Return to Article Details Relationship between the inexact Newton method and the continuous analogy of Newton's method

Relationship between the inexact Newton method and the continuous analogy of Newton’s method

T. Zhanlav $^{*}$ , O. Chuluunbaatar $^{*^{§}}$ G. Ankhbayar $^{*}$

January 11, 2012

$^{*}$ School of Mathematics and Computer Science, National University of Mongolia, Ulan-Bator, Mongolia, e-mail: tzhanlav@yahoo.com, chuka@jinr.ru, anxaa $_$ w@yahoo.com.

$^{§}$ Joint Institute for Nuclear Research, Dubna, 141980 Moscow region, Russia.

In this paper we propose two new strategies to determine the forcing terms that allow one to improve the efficiency and robustness of the inexact Newton method. The choices are based on the relationship between the inexact Newton method and the continuous analogy of Newton’s method. With the new forcing terms, the inexact Newton method is locally Q-superlinearly and quadratically convergent. Numerical results are presented to support the effectiveness of the new forcing terms.

MSC. 97N40

Keywords. inexact Newton method, continuous analogy of Newton’s method

1 Introduction

Consider a nonlinear system

F (x) = 0, \eqno (1)

where $F : D \subseteq R^{n} \to R^{n}$ is a continuously differentiable nonlinear mapping. Among all kinds of methods for solving the nonlinear equations (1), the Newton method is perhaps the most elementary, popular and important [ 1 , 2 , 3 , 4 , 5 , 6 ] . One of the advantages of the method is its local quadratic convergence. However, its computational cost is expensive, particularly when the size of the problem is very large, because the Newton equations

F (x_{k}) + F^{'} (x_{k}) s_{k} = 0 \eqno (2)

should be solved at each iteration step. To reduce the computational cost of the Newton method, Dembo, Eisenstat and Steihaug [ 7 ] proposed an inexact Newton (IN) method,

F^{'} (x_{k}) {\bar{s}}_{k} = - F (x_{k}) + r_{k},

x_{k + 1} = x_{k} + {\bar{s}}_{k}, k = 0, 1, \dots, x_{0} \in D . \eqno (3)

The terms $r_{k} \in R^{n}$ represent the residuals of the approximate solutions ${\bar{s}}_{k}$ of the Newton equation (2), i.e., inexactly solve the Newton equation (2) and obtain a step ${\bar{s}}_{k}$ such that

‖ r_{k} ‖ = ‖ F (x_{k}) + F^{'} (x_{k}) {\bar{s}}_{k} ‖ \leq η_{k} ‖ F (x_{k}) ‖, \eqno (4)

where $η_{k} \in [0, 1)$ is the forcing term.

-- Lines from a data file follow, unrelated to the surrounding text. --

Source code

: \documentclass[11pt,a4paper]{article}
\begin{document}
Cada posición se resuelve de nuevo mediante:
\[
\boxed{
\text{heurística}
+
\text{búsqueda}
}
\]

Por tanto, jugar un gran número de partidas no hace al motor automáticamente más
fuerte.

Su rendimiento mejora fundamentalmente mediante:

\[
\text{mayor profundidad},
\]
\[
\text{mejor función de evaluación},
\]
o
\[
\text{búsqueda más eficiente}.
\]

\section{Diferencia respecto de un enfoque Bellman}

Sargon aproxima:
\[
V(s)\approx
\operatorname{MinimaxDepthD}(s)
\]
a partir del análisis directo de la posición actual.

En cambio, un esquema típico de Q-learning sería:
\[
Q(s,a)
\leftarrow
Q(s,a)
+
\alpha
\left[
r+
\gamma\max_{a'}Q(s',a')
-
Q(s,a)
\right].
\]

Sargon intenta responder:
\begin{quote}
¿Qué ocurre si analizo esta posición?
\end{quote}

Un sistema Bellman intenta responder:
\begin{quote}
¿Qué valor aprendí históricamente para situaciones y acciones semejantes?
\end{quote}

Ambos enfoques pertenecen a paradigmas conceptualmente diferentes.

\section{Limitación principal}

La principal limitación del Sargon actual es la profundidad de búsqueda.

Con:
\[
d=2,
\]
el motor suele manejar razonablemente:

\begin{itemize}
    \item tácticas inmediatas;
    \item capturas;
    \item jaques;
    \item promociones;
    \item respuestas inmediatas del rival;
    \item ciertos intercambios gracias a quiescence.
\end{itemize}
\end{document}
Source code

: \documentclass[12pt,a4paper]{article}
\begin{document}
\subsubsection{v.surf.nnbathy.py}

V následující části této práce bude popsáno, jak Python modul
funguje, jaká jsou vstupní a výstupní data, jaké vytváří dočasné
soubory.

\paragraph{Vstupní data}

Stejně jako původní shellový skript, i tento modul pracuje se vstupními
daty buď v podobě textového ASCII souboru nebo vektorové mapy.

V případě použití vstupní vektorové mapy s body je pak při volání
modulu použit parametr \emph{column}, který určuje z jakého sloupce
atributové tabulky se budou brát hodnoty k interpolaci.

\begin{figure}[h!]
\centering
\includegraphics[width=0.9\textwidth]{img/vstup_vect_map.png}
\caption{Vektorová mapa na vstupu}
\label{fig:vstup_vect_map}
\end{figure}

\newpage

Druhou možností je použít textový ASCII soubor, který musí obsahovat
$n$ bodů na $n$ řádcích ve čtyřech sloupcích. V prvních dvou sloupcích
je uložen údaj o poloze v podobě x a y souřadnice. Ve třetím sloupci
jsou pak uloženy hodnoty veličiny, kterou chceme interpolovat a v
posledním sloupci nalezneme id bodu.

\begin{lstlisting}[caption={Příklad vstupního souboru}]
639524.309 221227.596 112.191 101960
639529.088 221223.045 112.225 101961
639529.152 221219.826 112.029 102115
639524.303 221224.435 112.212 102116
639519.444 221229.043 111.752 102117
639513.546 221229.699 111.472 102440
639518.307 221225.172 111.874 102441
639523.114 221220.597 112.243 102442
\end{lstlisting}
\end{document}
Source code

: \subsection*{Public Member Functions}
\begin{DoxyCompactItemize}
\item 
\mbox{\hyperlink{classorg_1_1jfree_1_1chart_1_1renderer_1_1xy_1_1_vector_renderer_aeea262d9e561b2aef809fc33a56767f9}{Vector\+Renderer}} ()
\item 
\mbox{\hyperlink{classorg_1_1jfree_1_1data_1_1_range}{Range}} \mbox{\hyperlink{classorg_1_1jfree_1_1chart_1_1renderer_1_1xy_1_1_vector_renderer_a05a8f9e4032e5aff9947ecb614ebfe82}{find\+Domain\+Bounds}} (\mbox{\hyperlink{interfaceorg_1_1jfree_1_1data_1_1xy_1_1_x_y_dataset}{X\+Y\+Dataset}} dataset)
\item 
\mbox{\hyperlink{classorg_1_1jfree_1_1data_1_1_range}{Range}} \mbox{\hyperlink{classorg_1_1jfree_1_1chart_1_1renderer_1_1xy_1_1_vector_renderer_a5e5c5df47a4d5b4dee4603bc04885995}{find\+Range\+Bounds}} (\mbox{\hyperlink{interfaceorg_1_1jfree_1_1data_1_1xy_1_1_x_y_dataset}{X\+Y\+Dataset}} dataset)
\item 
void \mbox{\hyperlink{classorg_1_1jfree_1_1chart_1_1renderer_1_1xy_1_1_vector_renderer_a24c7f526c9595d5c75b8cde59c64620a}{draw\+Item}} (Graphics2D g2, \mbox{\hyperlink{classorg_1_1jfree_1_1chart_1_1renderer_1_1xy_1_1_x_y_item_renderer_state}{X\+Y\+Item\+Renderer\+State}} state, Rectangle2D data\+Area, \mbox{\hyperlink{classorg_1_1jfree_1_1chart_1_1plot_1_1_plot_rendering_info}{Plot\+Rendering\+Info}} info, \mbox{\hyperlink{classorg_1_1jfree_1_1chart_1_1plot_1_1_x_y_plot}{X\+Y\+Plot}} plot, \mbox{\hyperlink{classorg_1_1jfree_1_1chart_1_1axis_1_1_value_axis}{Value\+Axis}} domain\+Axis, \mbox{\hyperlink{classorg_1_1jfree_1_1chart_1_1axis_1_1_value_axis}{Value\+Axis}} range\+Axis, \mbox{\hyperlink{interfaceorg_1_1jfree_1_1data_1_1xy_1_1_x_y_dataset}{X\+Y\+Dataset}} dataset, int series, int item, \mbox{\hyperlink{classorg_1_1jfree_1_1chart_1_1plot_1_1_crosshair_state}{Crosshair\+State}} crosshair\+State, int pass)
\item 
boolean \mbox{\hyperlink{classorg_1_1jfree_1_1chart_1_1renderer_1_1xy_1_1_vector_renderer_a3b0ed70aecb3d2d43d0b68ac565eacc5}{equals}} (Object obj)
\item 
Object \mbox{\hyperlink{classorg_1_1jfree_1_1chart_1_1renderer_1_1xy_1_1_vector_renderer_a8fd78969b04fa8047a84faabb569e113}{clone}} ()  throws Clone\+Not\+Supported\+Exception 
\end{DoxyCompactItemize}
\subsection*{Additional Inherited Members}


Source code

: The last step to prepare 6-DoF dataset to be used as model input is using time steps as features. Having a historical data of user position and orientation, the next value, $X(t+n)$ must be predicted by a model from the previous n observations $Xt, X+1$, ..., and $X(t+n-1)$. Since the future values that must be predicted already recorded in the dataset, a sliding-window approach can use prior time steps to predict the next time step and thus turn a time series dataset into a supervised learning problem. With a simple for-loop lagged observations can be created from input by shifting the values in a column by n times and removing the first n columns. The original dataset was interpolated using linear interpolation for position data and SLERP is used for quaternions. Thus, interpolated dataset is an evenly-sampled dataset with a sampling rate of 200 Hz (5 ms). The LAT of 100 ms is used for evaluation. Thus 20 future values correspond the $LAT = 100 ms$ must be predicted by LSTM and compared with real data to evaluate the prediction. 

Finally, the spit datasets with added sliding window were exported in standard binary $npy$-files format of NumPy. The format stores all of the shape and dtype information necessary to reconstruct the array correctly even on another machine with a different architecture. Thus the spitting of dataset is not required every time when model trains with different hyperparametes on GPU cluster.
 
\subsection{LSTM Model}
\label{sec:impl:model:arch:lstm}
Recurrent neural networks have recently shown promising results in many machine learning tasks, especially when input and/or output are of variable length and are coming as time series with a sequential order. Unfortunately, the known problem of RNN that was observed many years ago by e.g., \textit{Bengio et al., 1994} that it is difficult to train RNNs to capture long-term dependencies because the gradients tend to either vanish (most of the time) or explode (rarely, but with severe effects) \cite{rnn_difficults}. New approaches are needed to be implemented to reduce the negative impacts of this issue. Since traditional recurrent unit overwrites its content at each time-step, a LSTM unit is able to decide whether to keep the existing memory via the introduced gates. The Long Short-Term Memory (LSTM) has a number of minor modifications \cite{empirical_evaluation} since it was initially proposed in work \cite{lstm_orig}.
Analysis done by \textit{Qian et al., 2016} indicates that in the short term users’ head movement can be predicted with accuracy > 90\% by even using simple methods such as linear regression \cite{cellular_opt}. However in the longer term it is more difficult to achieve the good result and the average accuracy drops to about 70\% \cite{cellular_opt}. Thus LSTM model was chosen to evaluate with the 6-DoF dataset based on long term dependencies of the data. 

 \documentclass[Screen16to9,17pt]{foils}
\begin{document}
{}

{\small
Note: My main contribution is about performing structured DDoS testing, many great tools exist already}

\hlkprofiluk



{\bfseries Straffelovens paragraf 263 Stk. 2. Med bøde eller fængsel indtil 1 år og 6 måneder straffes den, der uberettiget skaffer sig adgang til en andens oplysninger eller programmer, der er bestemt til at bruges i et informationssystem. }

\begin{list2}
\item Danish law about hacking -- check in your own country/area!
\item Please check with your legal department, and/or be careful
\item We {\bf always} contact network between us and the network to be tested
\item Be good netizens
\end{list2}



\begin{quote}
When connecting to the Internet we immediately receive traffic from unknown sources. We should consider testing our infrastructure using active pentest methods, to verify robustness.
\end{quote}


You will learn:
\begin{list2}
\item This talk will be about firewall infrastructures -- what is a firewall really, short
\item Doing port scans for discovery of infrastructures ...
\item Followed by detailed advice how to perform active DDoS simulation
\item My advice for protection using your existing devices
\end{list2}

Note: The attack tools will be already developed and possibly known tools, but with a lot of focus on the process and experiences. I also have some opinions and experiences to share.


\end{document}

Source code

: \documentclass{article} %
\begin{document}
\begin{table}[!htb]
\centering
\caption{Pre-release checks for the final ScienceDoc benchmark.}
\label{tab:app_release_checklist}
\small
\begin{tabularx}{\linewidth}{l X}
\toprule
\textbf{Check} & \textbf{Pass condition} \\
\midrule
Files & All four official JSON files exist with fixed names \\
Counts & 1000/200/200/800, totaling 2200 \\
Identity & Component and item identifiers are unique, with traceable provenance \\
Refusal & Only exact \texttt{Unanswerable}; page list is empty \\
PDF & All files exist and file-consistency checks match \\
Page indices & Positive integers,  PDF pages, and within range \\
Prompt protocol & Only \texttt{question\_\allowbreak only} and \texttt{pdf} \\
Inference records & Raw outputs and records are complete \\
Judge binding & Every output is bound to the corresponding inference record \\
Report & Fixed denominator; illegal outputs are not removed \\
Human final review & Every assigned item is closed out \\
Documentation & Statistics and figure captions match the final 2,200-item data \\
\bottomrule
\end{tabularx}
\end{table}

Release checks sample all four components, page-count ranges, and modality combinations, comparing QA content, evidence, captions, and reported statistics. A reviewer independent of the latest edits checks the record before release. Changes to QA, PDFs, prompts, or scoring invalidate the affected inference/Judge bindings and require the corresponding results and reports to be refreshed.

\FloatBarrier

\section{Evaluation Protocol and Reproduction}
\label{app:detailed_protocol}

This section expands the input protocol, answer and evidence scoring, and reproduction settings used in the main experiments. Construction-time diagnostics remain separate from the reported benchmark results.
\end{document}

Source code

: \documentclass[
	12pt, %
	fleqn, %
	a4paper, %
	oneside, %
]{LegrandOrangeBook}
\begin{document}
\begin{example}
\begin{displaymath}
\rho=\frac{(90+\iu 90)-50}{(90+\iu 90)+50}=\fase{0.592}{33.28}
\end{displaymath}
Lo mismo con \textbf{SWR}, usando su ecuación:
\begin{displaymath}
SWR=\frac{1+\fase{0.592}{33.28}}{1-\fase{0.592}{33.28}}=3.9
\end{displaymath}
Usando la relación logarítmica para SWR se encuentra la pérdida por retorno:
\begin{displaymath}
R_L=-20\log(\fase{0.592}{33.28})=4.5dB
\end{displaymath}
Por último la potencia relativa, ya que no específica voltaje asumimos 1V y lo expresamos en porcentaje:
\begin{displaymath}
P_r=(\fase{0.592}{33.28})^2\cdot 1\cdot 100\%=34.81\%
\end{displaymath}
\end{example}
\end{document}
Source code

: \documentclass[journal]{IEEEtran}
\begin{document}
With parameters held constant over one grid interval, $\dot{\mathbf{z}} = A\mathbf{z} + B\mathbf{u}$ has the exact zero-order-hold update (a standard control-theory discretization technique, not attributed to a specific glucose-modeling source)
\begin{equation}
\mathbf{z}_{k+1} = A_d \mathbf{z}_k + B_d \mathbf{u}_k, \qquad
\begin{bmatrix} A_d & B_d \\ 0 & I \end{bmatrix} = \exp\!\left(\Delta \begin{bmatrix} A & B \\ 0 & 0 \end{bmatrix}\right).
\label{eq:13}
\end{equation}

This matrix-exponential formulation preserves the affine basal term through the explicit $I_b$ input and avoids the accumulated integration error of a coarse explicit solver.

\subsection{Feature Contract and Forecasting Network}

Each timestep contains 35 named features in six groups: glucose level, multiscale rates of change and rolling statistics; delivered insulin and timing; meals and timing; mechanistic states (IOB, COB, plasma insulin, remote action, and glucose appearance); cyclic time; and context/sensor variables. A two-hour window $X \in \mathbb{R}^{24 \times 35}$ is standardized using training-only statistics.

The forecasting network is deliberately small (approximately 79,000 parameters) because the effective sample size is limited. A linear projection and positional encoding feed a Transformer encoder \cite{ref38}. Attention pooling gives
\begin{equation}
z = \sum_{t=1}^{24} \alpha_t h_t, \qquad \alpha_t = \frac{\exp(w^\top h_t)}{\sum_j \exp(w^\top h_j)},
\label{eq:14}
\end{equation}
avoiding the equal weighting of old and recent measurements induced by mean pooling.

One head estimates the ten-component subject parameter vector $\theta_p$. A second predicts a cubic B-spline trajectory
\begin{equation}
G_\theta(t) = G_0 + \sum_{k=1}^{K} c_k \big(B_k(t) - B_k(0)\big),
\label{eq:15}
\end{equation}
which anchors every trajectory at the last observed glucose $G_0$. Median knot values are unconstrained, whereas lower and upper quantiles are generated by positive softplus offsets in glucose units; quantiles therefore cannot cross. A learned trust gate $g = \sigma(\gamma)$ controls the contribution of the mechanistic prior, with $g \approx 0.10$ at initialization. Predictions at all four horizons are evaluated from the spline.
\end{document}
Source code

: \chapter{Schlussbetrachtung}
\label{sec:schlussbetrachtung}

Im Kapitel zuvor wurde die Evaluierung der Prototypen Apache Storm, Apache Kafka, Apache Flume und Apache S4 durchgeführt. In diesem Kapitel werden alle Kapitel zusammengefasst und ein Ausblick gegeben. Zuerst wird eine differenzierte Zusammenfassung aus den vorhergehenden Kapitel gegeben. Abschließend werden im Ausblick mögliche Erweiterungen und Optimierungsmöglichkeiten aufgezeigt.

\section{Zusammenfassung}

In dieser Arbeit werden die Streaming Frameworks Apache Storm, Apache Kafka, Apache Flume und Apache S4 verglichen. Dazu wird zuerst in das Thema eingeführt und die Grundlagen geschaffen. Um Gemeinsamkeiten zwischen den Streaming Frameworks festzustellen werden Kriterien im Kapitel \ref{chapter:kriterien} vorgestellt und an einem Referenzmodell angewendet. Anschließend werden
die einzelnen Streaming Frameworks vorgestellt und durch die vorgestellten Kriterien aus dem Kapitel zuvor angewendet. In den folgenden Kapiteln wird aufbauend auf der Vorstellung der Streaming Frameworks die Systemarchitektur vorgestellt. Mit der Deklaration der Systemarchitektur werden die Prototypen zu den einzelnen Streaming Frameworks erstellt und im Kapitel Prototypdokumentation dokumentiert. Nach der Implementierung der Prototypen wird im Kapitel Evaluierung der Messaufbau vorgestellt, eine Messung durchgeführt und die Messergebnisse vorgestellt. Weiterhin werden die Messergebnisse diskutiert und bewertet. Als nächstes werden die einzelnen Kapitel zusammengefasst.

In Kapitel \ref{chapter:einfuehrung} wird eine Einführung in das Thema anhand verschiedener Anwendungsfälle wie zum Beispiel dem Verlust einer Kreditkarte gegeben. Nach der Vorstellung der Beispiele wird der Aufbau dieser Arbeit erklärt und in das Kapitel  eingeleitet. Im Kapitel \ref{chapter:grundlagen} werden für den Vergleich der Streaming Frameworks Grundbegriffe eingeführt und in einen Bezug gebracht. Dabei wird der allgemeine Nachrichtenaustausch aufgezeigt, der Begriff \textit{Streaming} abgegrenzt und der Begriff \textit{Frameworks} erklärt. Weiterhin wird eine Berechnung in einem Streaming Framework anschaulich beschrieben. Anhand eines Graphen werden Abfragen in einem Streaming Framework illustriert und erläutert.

In each iteration step of the IN method, a real number $η_{k}$ should be chosen first, and then an IN step ${\bar{s}}_{k}$ is obtained by solving the Newton equations approximately with an efficient iteration solver for systems of linear equations. The forcing terms play an important role both in reducing the residuals of Newton equations and in increasing accuracy of the method. In particular, if $η_{k} = 0$ for all $k$ , then the IN method reduces to the Newton method. The IN method, like the Newton method, is locally convergent.

Theorem 1.1

[ 7 ] . Assume that the IN iterates converge to $x^{*}$ . Then the convergence is superlinear if and only if

‖ r_{k} ‖ = o (‖ F (x_{k}) ‖) a s k \to \infty . \eqno (5)

Theorem 1.2

[ 7 ] . Given $η_{k} \leq \overset{―}{η} < t < 1, k = 0, 1, \dots$ there exists $ε > 0$ such that for any initial approximation $x_{0}$ with $‖ x_{0} - x^{*} ‖ \leq ε,$ the sequence of the IN iteration $x_{k}$ satisfying (4) converges to $x^{*}$ . Moreover, the convergence is linear in the sense that

‖ x_{k + 1} - x^{*} ‖_{*} \leq t ‖ x_{k} - x^{*} ‖_{*}, k = 0, 1, \dots, \eqno (6)

where $‖ y ‖_{*} = ‖ F^{'} (x^{*}) y ‖ .$

Theorem 1.3

[ 7 ] . Assume that $F : R^{n} \to R^{n}$ is continuously differentiable, $x^{*} \in R^{n}$ such that $F (x^{*}) = 0$ and $F^{'} (x^{*})$ is nonsingular. If the sequence $x_{k}$ generated by IN iterates converges to $x^{*},$ then
(1) $x_{k}$ converges to $x^{*}$ superlinearly when $η_{k} \to 0$ ;
(2) $x_{k}$ converges to $x^{*}$ quadratically if $η_{k} = O (‖ F (x_{k}) ‖)$ and $F^{'} (x)$ is Lipschitz continuous at $x^{*}$ . In [ 8 ] the condition

\frac{‖ r_{k} ‖}{‖ F (x_{k}) ‖ + ‖ {\bar{s}}_{k} ‖} = O (‖ F (x_{k}) ‖) a s k \to \infty \eqno (7)

is proposed which characterizes the quadratic convergence of the IN iterations.

In [ 8 ] it is shown that the IN, inexact perturbed and quasi-Newton methods are equivalent models. At present there are some strategies for choosing the forcing terms [ 9 , 10 , 11 ] .

2 The continuous analogy of Newton’s method (CANM)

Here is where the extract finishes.